··· Exercise materials ···

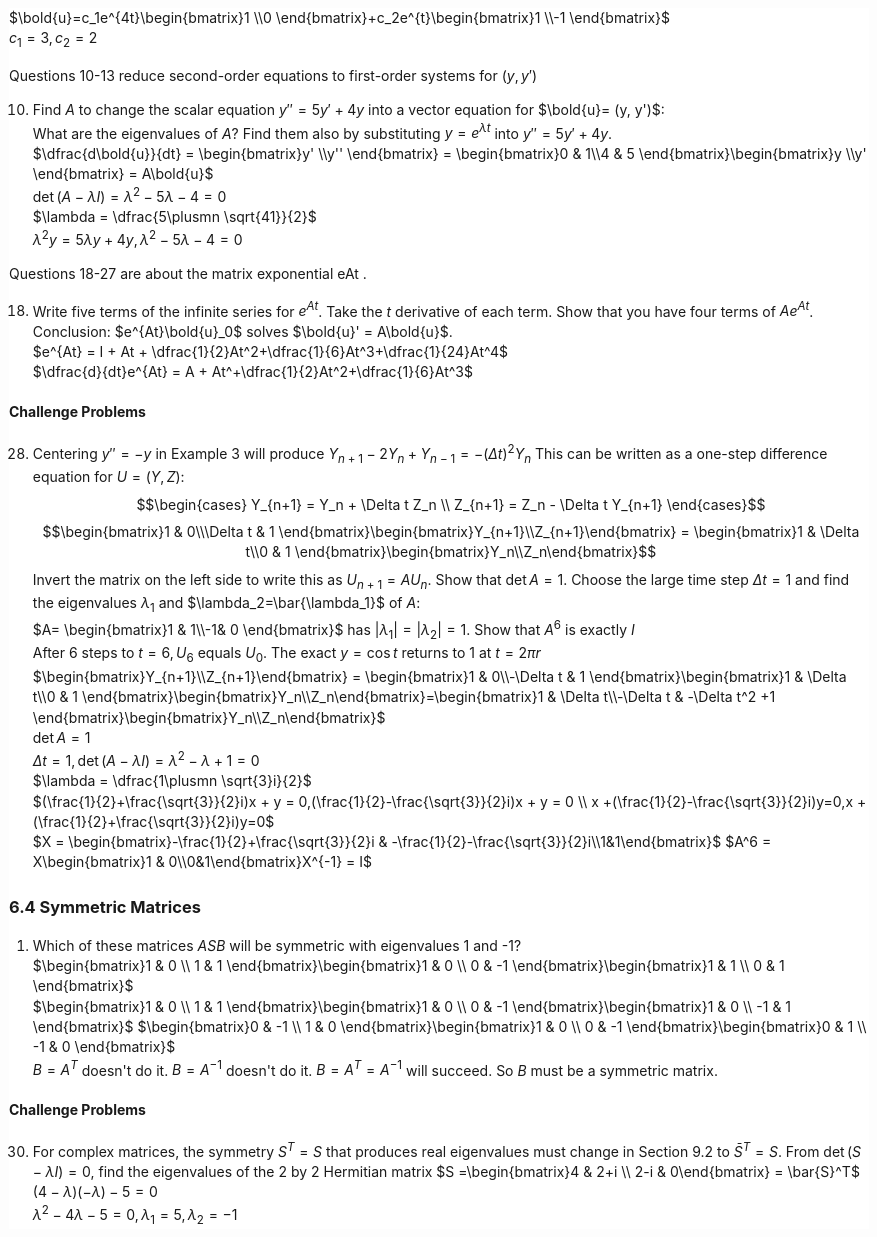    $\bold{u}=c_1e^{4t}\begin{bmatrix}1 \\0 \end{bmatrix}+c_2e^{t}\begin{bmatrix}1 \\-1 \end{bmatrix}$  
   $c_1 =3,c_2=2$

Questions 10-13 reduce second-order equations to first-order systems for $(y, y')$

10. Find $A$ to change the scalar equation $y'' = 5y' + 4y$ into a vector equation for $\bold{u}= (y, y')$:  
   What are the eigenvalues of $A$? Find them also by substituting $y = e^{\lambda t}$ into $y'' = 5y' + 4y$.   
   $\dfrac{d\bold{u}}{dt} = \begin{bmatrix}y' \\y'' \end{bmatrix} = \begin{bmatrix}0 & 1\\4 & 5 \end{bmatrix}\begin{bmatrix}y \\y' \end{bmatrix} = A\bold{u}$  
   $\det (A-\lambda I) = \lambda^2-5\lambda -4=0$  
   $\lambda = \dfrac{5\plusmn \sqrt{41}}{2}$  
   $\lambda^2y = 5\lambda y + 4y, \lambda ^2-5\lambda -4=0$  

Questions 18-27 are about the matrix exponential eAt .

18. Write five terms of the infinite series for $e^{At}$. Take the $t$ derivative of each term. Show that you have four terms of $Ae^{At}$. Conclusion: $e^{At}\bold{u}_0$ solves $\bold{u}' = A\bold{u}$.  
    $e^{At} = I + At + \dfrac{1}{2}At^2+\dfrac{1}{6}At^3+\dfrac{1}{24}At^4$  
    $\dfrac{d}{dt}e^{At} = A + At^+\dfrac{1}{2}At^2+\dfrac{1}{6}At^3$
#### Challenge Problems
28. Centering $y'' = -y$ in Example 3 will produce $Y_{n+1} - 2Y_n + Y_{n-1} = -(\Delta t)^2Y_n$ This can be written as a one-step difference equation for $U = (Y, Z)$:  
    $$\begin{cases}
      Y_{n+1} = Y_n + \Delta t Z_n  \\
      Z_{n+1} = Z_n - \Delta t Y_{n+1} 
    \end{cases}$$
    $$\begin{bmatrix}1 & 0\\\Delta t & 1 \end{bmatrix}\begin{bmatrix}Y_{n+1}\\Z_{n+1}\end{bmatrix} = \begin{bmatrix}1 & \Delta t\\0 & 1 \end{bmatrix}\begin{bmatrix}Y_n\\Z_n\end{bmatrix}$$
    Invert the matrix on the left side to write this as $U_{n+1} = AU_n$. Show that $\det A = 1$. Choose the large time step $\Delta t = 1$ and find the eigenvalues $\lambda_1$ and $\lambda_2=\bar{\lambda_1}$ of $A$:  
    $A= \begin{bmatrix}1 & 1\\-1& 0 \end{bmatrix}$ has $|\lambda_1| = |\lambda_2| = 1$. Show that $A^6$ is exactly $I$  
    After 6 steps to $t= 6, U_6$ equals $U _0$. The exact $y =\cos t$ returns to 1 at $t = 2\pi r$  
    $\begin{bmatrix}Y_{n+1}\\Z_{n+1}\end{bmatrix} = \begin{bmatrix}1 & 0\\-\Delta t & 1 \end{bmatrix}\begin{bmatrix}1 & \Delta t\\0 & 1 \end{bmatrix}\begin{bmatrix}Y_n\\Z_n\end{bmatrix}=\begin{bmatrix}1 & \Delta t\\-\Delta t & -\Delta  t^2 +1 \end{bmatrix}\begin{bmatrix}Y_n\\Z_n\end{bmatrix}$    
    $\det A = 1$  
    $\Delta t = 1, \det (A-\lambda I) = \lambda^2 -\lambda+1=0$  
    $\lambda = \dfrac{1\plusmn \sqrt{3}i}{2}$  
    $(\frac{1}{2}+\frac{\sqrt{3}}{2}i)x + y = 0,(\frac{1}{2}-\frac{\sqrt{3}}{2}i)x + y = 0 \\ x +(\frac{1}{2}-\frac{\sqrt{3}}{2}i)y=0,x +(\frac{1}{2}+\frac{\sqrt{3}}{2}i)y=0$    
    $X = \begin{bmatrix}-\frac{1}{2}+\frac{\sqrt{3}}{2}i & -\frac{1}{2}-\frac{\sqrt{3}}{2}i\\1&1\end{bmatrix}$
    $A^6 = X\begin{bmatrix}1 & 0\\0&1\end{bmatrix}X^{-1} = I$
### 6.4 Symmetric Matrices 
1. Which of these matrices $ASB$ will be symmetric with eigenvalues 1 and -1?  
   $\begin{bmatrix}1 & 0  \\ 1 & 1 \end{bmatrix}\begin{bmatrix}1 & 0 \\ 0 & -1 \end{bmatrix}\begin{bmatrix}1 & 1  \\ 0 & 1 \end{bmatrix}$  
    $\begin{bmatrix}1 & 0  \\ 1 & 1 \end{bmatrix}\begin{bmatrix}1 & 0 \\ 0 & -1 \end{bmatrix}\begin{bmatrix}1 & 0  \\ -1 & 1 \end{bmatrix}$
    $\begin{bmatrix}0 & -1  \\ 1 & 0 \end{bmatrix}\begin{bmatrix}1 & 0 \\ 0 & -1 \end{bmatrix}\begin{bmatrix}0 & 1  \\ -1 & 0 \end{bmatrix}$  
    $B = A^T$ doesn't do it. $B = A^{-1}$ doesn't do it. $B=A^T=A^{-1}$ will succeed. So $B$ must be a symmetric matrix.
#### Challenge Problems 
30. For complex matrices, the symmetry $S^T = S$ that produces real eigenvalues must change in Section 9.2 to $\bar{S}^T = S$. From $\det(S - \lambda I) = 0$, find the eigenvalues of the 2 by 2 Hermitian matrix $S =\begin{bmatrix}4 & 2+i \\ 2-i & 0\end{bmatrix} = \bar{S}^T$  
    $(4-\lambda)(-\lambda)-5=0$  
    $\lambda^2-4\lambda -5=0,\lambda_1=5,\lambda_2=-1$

···
··· Exercise materials ···

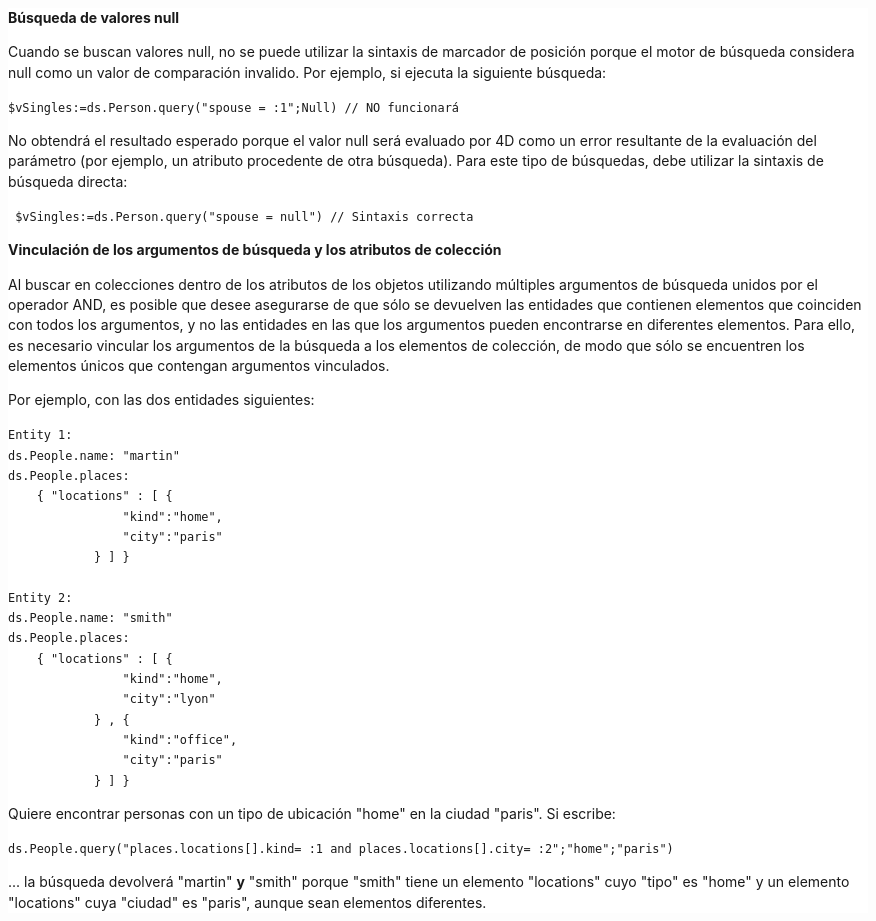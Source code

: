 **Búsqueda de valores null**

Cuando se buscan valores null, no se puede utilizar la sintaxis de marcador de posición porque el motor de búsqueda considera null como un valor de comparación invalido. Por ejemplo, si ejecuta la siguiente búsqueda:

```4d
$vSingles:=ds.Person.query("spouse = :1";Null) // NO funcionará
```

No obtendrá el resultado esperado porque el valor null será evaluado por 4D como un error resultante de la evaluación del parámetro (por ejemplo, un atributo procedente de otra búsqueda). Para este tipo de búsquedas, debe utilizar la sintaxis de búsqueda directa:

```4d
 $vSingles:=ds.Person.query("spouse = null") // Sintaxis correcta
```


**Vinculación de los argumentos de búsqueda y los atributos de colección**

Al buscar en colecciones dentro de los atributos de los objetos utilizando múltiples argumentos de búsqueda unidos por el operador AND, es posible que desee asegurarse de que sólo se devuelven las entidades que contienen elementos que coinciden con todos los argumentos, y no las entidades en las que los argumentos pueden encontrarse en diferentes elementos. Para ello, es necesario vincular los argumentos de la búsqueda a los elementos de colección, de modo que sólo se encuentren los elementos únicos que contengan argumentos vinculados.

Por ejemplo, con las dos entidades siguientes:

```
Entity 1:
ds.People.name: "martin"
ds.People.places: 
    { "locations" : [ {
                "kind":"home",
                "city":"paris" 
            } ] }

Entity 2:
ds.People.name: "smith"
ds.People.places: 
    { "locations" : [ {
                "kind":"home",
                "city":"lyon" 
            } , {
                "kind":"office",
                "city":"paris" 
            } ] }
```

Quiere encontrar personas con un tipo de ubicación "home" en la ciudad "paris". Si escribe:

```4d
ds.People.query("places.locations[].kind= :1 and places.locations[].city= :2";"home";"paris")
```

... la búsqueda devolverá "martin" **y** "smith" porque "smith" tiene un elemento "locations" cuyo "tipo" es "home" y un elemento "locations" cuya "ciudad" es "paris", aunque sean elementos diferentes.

···

§ Task details:
Check each line of the records for the word "porque" and extract those that contain it.

§ Result of this exercise:
Cuando se buscan valores null, no se puede utilizar la sintaxis de marcador de posición porque el motor de búsqueda considera null como un valor de comparación invalido. Por ejemplo, si ejecuta la siguiente búsqueda:
No obtendrá el resultado esperado porque el valor null será evaluado por 4D como un error resultante de la evaluación del parámetro (por ejemplo, un atributo procedente de otra búsqueda). Para este tipo de búsquedas, debe utilizar la sintaxis de búsqueda directa:
... la búsqueda devolverá "martin" **y** "smith" porque "smith" tiene un elemento "locations" cuyo "tipo" es "home" y un elemento "locations" cuya "ciudad" es "paris", aunque sean elementos diferentes.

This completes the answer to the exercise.